C.Halife Ömer’in Ekonomik Mülkiyet İlişkileri
C.1. Mısır valisi Amr bin Âs, Halife Ömer’e bir mektubunda “Mescidin yanında senin için bir ev yaptık.” diye yazınca Ömer de ona “Hicaz’da oturanın Mısır’da nasıl evi olabilir! Orayı halkın çarşısı yapın.” talimatını verir.[1]
C.2. Halife Ömer hac zamanında gözlem yaparken humuslularla konuşurken valinin iki katlı ev yaptığını öğrenince hem valiyi mektupla Medine’ya çağırdı hem de elçiye evi yakması talimatı verdi. Evi yanan vali Medine’ye gelince onu Harre’ye götürür ve zekât develerini gösterir. Valinin elbiselerini çıkarttırıp deve yününden yapılmış bir elbise giydirtir. Kuyudan su çektirip develeri sulatır. Sonra “İki katlı konak yaparak yoksul, dul ve yetimlerin haklarını yedin.” diyerek azarlar. Ardından halkın valisi olması için görevine gönderir.[2]

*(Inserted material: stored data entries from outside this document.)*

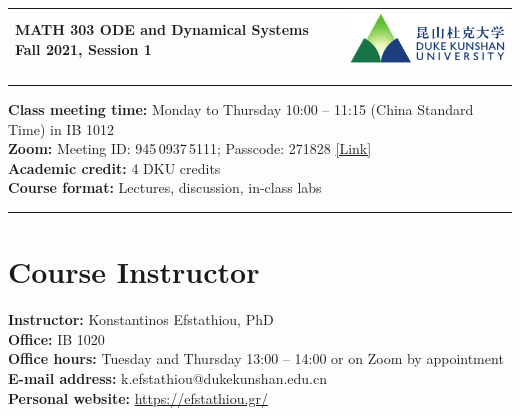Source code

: \documentclass[11pt]{article}
\begin{document}

\begin{tabularx}{\textwidth}{Xm{6cm}}
\arrayrulecolor{dku-blue}\toprule\vspace{6pt}
{\bfseries\color{dku-blue}
 {\Large MATH 303} \newline\newline
 {\huge ODE and Dynamical Systems} \newline\newline
 {\Large Fall 2021, Session 1}} 
& \includegraphics[width=6cm]{dku-logo} \\
\bottomrule
\end{tabularx}

\vspace{1em}

\textcolor{dku-blue}{\rule{\textwidth}{1pt}}

\textbf{Class meeting time:} Monday to Thursday 10:00 – 11:15 (China Standard Time) in IB 1012 \\
\textbf{Zoom:} Meeting ID: 945\,0937\,5111; Passcode: 271828 \href{https://duke.zoom.us/j/94509375111?pwd=OXhnZ2hZZWUwS0JiMmFIYzJsSm4wdz09}{[Link]} \\
\textbf{Academic credit:} 4 DKU credits \\
\textbf{Course format:} Lectures, discussion, in-class labs

\vspace{-1em}\textcolor{dku-blue}{\rule{\textwidth}{1pt}}



\section{Course Instructor}

\textbf{Instructor:} Konstantinos Efstathiou, PhD \\
\textbf{Office:} IB 1020 \\
\textbf{Office hours:} Tuesday and Thursday 13:00 – 14:00 or on Zoom by appointment \\
\textbf{E-mail address:} k.efstathiou@dukekunshan.edu.cn \\
\textbf{Personal website:} \url{https://efstathiou.gr/}
\end{document}
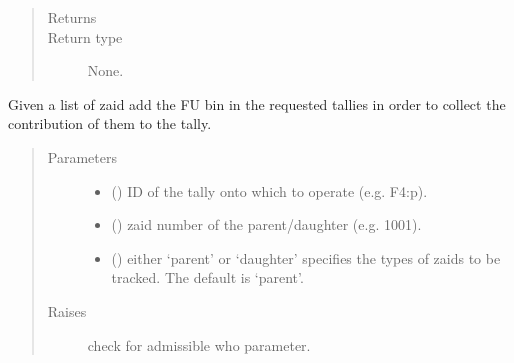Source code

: \documentclass[letterpaper,10pt,english]{sphinxmanual}
\begin{document}
\begin{fulllineitems}
\begin{fulllineitems}
\begin{quote}
\begin{description}
\item[{Returns}] \leavevmode


\item[{Return type}] \leavevmode
None.

\end{description}\end{quote}

\end{fulllineitems}


\begin{fulllineitems}
\label{\detokenize{api/inputgeneration:inputfile.D1S_Input.add_track_contribution}}
Given a list of zaid add the FU bin in the requested tallies in order
to collect the contribution of them to the tally.
\begin{quote}\begin{description}
\item[{Parameters}] \leavevmode\begin{itemize}
\item {} 
 () \textendash{} ID of the tally onto which to operate (e.g. F4:p).

\item {} 
 () \textendash{} zaid number of the parent/daughter (e.g. 1001).

\item {} 
 (\sphinxstyleliteralemphasis{\sphinxupquote{, }}) \textendash{} either ‘parent’ or ‘daughter’ specifies the types of zaids to
be tracked. The default is ‘parent’.

\end{itemize}

\item[{Raises}] \leavevmode
{} \textendash{} check for admissible who parameter.


\end{description}
\end{quote}
\end{fulllineitems}
\end{fulllineitems}
\end{document}
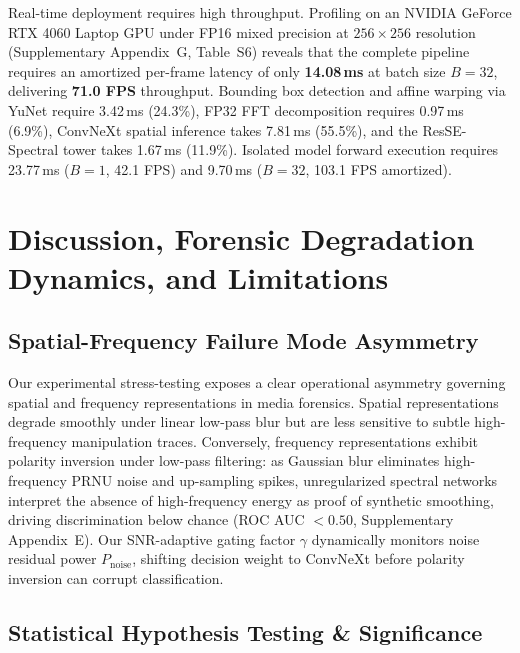 \documentclass[10pt,twocolumn,letterpaper]{article}
\begin{document}
Real-time deployment requires high throughput. Profiling on an NVIDIA GeForce RTX 4060 Laptop GPU under FP16 mixed precision at $256 \times 256$ resolution (Supplementary Appendix~G, Table~S6) reveals that the complete pipeline requires an amortized per-frame latency of only \textbf{14.08\,ms} at batch size $B = 32$, delivering \textbf{71.0 FPS} throughput. Bounding box detection and affine warping via YuNet require 3.42\,ms (24.3\%), FP32 FFT decomposition requires 0.97\,ms (6.9\%), ConvNeXt spatial inference takes 7.81\,ms (55.5\%), and the ResSE-Spectral tower takes 1.67\,ms (11.9\%). Isolated model forward execution requires 23.77\,ms ($B = 1$, 42.1 FPS) and 9.70\,ms ($B = 32$, 103.1 FPS amortized).

\section{Discussion, Forensic Degradation Dynamics, and Limitations}
\label{sec:discussion}

\subsection{Spatial-Frequency Failure Mode Asymmetry}
\label{sec:disc_asymmetry}

Our experimental stress-testing exposes a clear operational asymmetry governing spatial and frequency representations in media forensics. Spatial representations degrade smoothly under linear low-pass blur but are less sensitive to subtle high-frequency manipulation traces. Conversely, frequency representations exhibit polarity inversion under low-pass filtering: as Gaussian blur eliminates high-frequency PRNU noise and up-sampling spikes, unregularized spectral networks interpret the absence of high-frequency energy as proof of synthetic smoothing, driving discrimination below chance (ROC AUC $<0.50$, Supplementary Appendix~E). Our SNR-adaptive gating factor $\gamma$ dynamically monitors noise residual power $P_{\mathrm{noise}}$, shifting decision weight to ConvNeXt before polarity inversion can corrupt classification.

\subsection{Statistical Hypothesis Testing \& Significance}
\label{sec:disc_significance}
\end{document}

C.3. Halife Ömer, Bahreyn’den getirilen esirler içinde bir kadının oğlunun yolda satılmasını, bir kız çocuğunun annesinin satılmasını akrabalık bağını koparmak olarak değerlendirir ve Muhammed-22’yi kaynak göstererek reddeder.[3]
C.4. Peygamberin Yemen’e gönderdiği Muaz’dan Halife Ebû Bekir döneminde Ömer tarafından ihtiyacı dışında kalan elindeki mal fazlalığını Medine’ye göndermesini söylüyor ve Muaz önce dirense de kendisi getirip teslim ediyor.[4]
C.5. Hayberin alınmasından sonra Ömer’e arazi ganimeti düşer. Peygambere ne yapacağını sorunca “Gelirini tasadduk et.” der. Ömer de arazinin satılmaması, başkasına hibe edilmemesi ve miras bırakılmaması, gelirinin misafir, yoksul, köle, savaşanlar ve yakınlarına dağıtılması koşuluyla tasadduk etti.[5]
C.6. Halife Ömer özgürlüğüne kavuşturmak için Ebu Musa el-Eş’ari’ye bir cariye satın aldırır ve onu özgürleştirir.[6]
C.7. Halife Ömer, Mısır valisi Amr bin Âs’a mektubunda “Sen ve yanındakiler tokken ben ve yanımdakilerin aç olmasını dikkate almıyor musun, yazıklar olsun.” deyince Amr yüklü develer gönderir. Ömer tüm develeri yükleriyle birlikte halka dağıtır.[7]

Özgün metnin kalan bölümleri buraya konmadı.